__Exercise instructions__.
Go through the records and give each one again exactly, omitting the images.

__Stored data entries__.
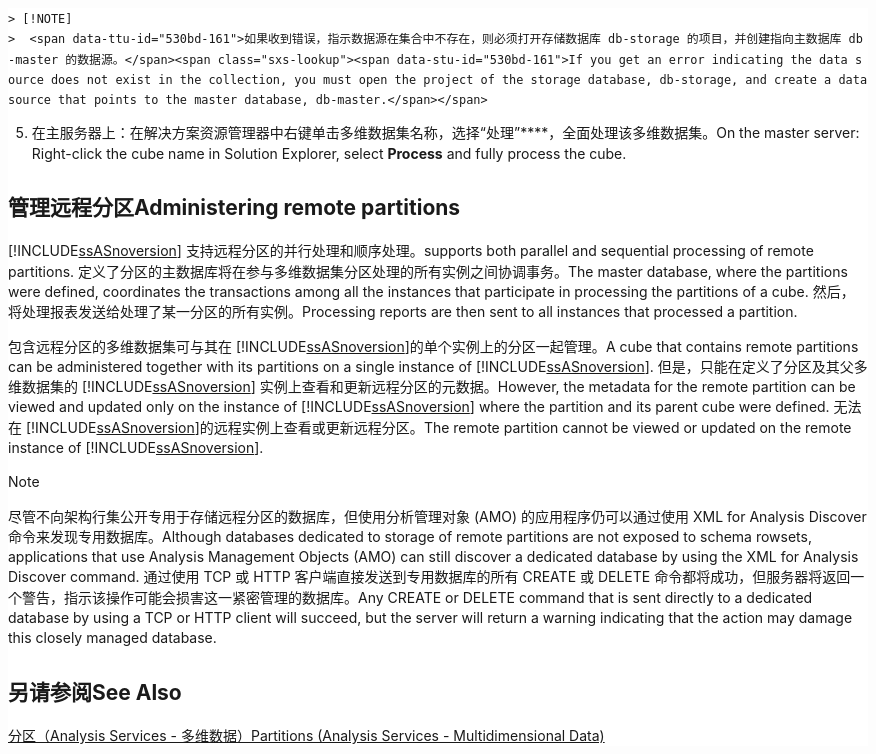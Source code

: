     > [!NOTE]  
    >  <span data-ttu-id="530bd-161">如果收到错误，指示数据源在集合中不存在，则必须打开存储数据库 db-storage 的项目，并创建指向主数据库 db-master 的数据源。</span><span class="sxs-lookup"><span data-stu-id="530bd-161">If you get an error indicating the data source does not exist in the collection, you must open the project of the storage database, db-storage, and create a data source that points to the master database, db-master.</span></span>  
  
5.  <span data-ttu-id="530bd-162">在主服务器上：在解决方案资源管理器中右键单击多维数据集名称，选择“处理”\*\*\*\*，全面处理该多维数据集。</span><span class="sxs-lookup"><span data-stu-id="530bd-162">On the master server: Right-click the cube name in Solution Explorer, select **Process** and fully process the cube.</span></span>  
  
## <a name="administering-remote-partitions"></a><span data-ttu-id="530bd-163">管理远程分区</span><span class="sxs-lookup"><span data-stu-id="530bd-163">Administering remote partitions</span></span>  
 [!INCLUDE[ssASnoversion](../../includes/ssasnoversion-md.md)] <span data-ttu-id="530bd-164">支持远程分区的并行处理和顺序处理。</span><span class="sxs-lookup"><span data-stu-id="530bd-164">supports both parallel and sequential processing of remote partitions.</span></span> <span data-ttu-id="530bd-165">定义了分区的主数据库将在参与多维数据集分区处理的所有实例之间协调事务。</span><span class="sxs-lookup"><span data-stu-id="530bd-165">The master database, where the partitions were defined, coordinates the transactions among all the instances that participate in processing the partitions of a cube.</span></span> <span data-ttu-id="530bd-166">然后，将处理报表发送给处理了某一分区的所有实例。</span><span class="sxs-lookup"><span data-stu-id="530bd-166">Processing reports are then sent to all instances that processed a partition.</span></span>  
  
 <span data-ttu-id="530bd-167">包含远程分区的多维数据集可与其在 [!INCLUDE[ssASnoversion](../../includes/ssasnoversion-md.md)]的单个实例上的分区一起管理。</span><span class="sxs-lookup"><span data-stu-id="530bd-167">A cube that contains remote partitions can be administered together with its partitions on a single instance of [!INCLUDE[ssASnoversion](../../includes/ssasnoversion-md.md)].</span></span> <span data-ttu-id="530bd-168">但是，只能在定义了分区及其父多维数据集的 [!INCLUDE[ssASnoversion](../../includes/ssasnoversion-md.md)] 实例上查看和更新远程分区的元数据。</span><span class="sxs-lookup"><span data-stu-id="530bd-168">However, the metadata for the remote partition can be viewed and updated only on the instance of [!INCLUDE[ssASnoversion](../../includes/ssasnoversion-md.md)] where the partition and its parent cube were defined.</span></span> <span data-ttu-id="530bd-169">无法在 [!INCLUDE[ssASnoversion](../../includes/ssasnoversion-md.md)]的远程实例上查看或更新远程分区。</span><span class="sxs-lookup"><span data-stu-id="530bd-169">The remote partition cannot be viewed or updated on the remote instance of [!INCLUDE[ssASnoversion](../../includes/ssasnoversion-md.md)].</span></span>  
  
> [!NOTE]  
>  <span data-ttu-id="530bd-170">尽管不向架构行集公开专用于存储远程分区的数据库，但使用分析管理对象 (AMO) 的应用程序仍可以通过使用 XML for Analysis Discover 命令来发现专用数据库。</span><span class="sxs-lookup"><span data-stu-id="530bd-170">Although databases dedicated to storage of remote partitions are not exposed to schema rowsets, applications that use Analysis Management Objects (AMO) can still discover a dedicated database by using the XML for Analysis Discover command.</span></span> <span data-ttu-id="530bd-171">通过使用 TCP 或 HTTP 客户端直接发送到专用数据库的所有 CREATE 或 DELETE 命令都将成功，但服务器将返回一个警告，指示该操作可能会损害这一紧密管理的数据库。</span><span class="sxs-lookup"><span data-stu-id="530bd-171">Any CREATE or DELETE command that is sent directly to a dedicated database by using a TCP or HTTP client will succeed, but the server will return a warning indicating that the action may damage this closely managed database.</span></span>  
  
## <a name="see-also"></a><span data-ttu-id="530bd-172">另请参阅</span><span class="sxs-lookup"><span data-stu-id="530bd-172">See Also</span></span>  
 [<span data-ttu-id="530bd-173">分区（Analysis Services - 多维数据）</span><span class="sxs-lookup"><span data-stu-id="530bd-173">Partitions &#40;Analysis Services - Multidimensional Data&#41;</span></span>](../multidimensional-models-olap-logical-cube-objects/partitions-analysis-services-multidimensional-data.md)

__Response__.
Source code

:     > [!NOTE]  
    >  <span data-ttu-id="530bd-161">如果收到错误，指示数据源在集合中不存在，则必须打开存储数据库 db-storage 的项目，并创建指向主数据库 db-master 的数据源。</span><span class="sxs-lookup"><span data-stu-id="530bd-161">If you get an error indicating the data source does not exist in the collection, you must open the project of the storage database, db-storage, and create a data source that points to the master database, db-master.</span></span>  
  
5.  <span data-ttu-id="530bd-162">在主服务器上：在解决方案资源管理器中右键单击多维数据集名称，选择“处理”\*\*\*\*，全面处理该多维数据集。</span><span class="sxs-lookup"><span data-stu-id="530bd-162">On the master server: Right-click the cube name in Solution Explorer, select **Process** and fully process the cube.</span></span>  
  
## <a name="administering-remote-partitions"></a><span data-ttu-id="530bd-163">管理远程分区</span><span class="sxs-lookup"><span data-stu-id="530bd-163">Administering remote partitions</span></span>  
 [!INCLUDE[ssASnoversion](../../includes/ssasnoversion-md.md)] <span data-ttu-id="530bd-164">支持远程分区的并行处理和顺序处理。</span><span class="sxs-lookup"><span data-stu-id="530bd-164">supports both parallel and sequential processing of remote partitions.</span></span> <span data-ttu-id="530bd-165">定义了分区的主数据库将在参与多维数据集分区处理的所有实例之间协调事务。</span><span class="sxs-lookup"><span data-stu-id="530bd-165">The master database, where the partitions were defined, coordinates the transactions among all the instances that participate in processing the partitions of a cube.</span></span> <span data-ttu-id="530bd-166">然后，将处理报表发送给处理了某一分区的所有实例。</span><span class="sxs-lookup"><span data-stu-id="530bd-166">Processing reports are then sent to all instances that processed a partition.</span></span>  
  
 <span data-ttu-id="530bd-167">包含远程分区的多维数据集可与其在 [!INCLUDE[ssASnoversion](../../includes/ssasnoversion-md.md)]的单个实例上的分区一起管理。</span><span class="sxs-lookup"><span data-stu-id="530bd-167">A cube that contains remote partitions can be administered together with its partitions on a single instance of [!INCLUDE[ssASnoversion](../../includes/ssasnoversion-md.md)].</span></span> <span data-ttu-id="530bd-168">但是，只能在定义了分区及其父多维数据集的 [!INCLUDE[ssASnoversion](../../includes/ssasnoversion-md.md)] 实例上查看和更新远程分区的元数据。</span><span class="sxs-lookup"><span data-stu-id="530bd-168">However, the metadata for the remote partition can be viewed and updated only on the instance of [!INCLUDE[ssASnoversion](../../includes/ssasnoversion-md.md)] where the partition and its parent cube were defined.</span></span> <span data-ttu-id="530bd-169">无法在 [!INCLUDE[ssASnoversion](../../includes/ssasnoversion-md.md)]的远程实例上查看或更新远程分区。</span><span class="sxs-lookup"><span data-stu-id="530bd-169">The remote partition cannot be viewed or updated on the remote instance of [!INCLUDE[ssASnoversion](../../includes/ssasnoversion-md.md)].</span></span>  
  
> [!NOTE]  
>  <span data-ttu-id="530bd-170">尽管不向架构行集公开专用于存储远程分区的数据库，但使用分析管理对象 (AMO) 的应用程序仍可以通过使用 XML for Analysis Discover 命令来发现专用数据库。</span><span class="sxs-lookup"><span data-stu-id="530bd-170">Although databases dedicated to storage of remote partitions are not exposed to schema rowsets, applications that use Analysis Management Objects (AMO) can still discover a dedicated database by using the XML for Analysis Discover command.</span></span> <span data-ttu-id="530bd-171">通过使用 TCP 或 HTTP 客户端直接发送到专用数据库的所有 CREATE 或 DELETE 命令都将成功，但服务器将返回一个警告，指示该操作可能会损害这一紧密管理的数据库。</span><span class="sxs-lookup"><span data-stu-id="530bd-171">Any CREATE or DELETE command that is sent directly to a dedicated database by using a TCP or HTTP client will succeed, but the server will return a warning indicating that the action may damage this closely managed database.</span></span>  
  
## <a name="see-also"></a><span data-ttu-id="530bd-172">另请参阅</span><span class="sxs-lookup"><span data-stu-id="530bd-172">See Also</span></span>  
 [<span data-ttu-id="530bd-173">分区（Analysis Services - 多维数据）</span><span class="sxs-lookup"><span data-stu-id="530bd-173">Partitions &#40;Analysis Services - Multidimensional Data&#41;</span></span>](../multidimensional-models-olap-logical-cube-objects/partitions-analysis-services-multidimensional-data.md)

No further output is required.